A Norseman is shopping at a supermarket when he comes across an old lady in a wheelchair, almost in tears. What's the matter? Oh, I want to have a look at the frozen puddings but, as you can see, there are three steps down into the chiller cabinets. No problem - he says lifting her onto his back - I'll take you. He strolls through the chiller cabinets with the old lady on his back. She selects several puddings and puts them in the basket he is carrying for her. At the other end the old lady's husband is waiting with her wheelchair. I'd really like to thank you, but I don't even know who you are. He just waves and walks off. I was really worried about you - says the old lady's husband. What have you been doing? Well, I've been through the desserts on a Norse with no name.
I was watching an Australian cooking show, and people started cheering when the chef made a meringue. I was shocked. Usually Australians boo meringue.
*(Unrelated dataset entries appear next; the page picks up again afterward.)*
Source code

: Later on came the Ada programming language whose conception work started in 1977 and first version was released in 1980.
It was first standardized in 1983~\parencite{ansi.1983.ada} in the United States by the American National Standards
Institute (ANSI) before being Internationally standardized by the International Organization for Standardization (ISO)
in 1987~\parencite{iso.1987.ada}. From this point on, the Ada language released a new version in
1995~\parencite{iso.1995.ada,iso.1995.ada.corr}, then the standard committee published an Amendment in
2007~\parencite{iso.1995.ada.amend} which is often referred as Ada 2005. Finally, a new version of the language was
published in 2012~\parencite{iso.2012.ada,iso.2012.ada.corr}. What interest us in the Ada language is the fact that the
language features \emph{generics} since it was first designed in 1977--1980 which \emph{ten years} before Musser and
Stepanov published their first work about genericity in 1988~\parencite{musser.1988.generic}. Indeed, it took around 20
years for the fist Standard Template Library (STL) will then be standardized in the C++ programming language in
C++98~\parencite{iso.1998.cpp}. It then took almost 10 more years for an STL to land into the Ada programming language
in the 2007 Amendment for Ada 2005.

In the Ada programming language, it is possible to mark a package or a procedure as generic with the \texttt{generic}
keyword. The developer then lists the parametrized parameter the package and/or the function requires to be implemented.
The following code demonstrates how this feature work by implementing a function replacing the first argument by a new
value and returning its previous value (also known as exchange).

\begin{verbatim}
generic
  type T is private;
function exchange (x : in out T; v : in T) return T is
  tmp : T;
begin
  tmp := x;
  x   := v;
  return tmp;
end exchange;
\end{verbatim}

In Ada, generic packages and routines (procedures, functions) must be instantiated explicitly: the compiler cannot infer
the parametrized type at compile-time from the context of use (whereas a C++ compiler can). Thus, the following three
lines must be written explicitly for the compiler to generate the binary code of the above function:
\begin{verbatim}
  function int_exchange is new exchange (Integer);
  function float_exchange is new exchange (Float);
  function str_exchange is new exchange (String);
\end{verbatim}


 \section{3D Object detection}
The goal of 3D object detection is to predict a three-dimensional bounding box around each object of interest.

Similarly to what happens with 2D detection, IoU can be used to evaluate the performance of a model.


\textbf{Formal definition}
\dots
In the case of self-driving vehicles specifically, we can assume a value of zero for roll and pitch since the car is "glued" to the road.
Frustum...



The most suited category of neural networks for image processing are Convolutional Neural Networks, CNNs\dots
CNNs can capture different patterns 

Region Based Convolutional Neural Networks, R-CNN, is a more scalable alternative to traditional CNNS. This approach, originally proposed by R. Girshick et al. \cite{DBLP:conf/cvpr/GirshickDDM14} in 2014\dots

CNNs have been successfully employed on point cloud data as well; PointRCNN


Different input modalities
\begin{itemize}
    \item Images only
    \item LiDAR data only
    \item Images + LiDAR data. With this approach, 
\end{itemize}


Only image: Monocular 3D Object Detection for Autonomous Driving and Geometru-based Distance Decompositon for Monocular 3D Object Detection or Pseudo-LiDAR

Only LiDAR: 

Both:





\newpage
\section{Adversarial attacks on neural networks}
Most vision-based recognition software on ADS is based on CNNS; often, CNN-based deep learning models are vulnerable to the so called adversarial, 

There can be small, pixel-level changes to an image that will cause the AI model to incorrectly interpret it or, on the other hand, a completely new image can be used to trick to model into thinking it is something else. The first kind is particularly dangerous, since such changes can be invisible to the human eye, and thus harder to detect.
King Ozymandias of Assyria was running low on cash after years of war with the Hittites. His last great possession was the Star of the Euphrates, the most valuable diamond in the ancient world. Desperate, he went to Croesus the pawnbroker to ask for a loan. Croesus said - I'll give you 100,000 dinars for it. But I paid a million dinars for it. Don't you know who I am? I am the king. When you wish to pawn a Star, makes no difference who you are.